To allow DuckDB to fully integrate with these encoded structures, we implemented Enum Types. This blog post will show code snippets of how to use ENUM types from both SQL API and Python/R clients, and will demonstrate the performance benefits of the enum types over using regular strings. To the best of our knowledge, DuckDB is the first RDBMS that natively integrates with Pandas categorical columns and R factors.

SQL

Our Enum SQL syntax is heavily inspired by Postgres. Below, we depict how to create and use the ENUM type.

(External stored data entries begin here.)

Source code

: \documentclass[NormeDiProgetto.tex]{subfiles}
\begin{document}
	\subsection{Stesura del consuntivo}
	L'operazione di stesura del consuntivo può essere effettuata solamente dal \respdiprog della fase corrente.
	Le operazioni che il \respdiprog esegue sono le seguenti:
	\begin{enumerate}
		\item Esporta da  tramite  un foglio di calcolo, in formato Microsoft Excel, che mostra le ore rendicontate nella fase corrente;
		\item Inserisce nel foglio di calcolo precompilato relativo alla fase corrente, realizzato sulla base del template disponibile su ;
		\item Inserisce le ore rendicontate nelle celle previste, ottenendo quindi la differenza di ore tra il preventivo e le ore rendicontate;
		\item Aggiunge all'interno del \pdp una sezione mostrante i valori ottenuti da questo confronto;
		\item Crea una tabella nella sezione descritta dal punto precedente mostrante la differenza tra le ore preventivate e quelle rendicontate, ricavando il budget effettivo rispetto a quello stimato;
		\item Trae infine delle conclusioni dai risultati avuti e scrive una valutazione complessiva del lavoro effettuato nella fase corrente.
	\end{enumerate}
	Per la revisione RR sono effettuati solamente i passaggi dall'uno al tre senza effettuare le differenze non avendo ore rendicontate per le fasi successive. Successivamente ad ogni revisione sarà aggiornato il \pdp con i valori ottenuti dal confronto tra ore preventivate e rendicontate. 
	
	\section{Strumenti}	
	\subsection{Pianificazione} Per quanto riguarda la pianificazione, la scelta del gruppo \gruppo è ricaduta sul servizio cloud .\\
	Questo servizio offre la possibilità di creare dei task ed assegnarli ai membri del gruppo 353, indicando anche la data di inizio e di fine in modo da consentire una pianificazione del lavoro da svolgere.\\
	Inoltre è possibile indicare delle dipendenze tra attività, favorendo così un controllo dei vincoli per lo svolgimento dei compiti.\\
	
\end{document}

CREATE TYPE lotr_race AS ENUM ('Mayar', 'Hobbit', 'Orc');

CREATE TABLE character (
    name text,
    race lotr_race
);

INSERT INTO character VALUES ('Frodo Quackins','Hobbit'), ('Quackalf ', 'Mayar');

-- We can perform a normal string comparison
-- Note that 'Hobbit' will be cast to a lotr_race
-- hence this comparison is actually a fast integer comparison
SELECT name FROM character WHERE race = 'Hobbit';
----
Frodo Quackins

ENUM columns behave exactly the same as normal VARCHAR columns. They can be used in string functions (such as LIKE or substring), they can be compared, ordered, etc. The only exception is that ENUM columns can only hold the values that are specified in the enum definition. Inserting a value that is not part of the enum definition will result in an error.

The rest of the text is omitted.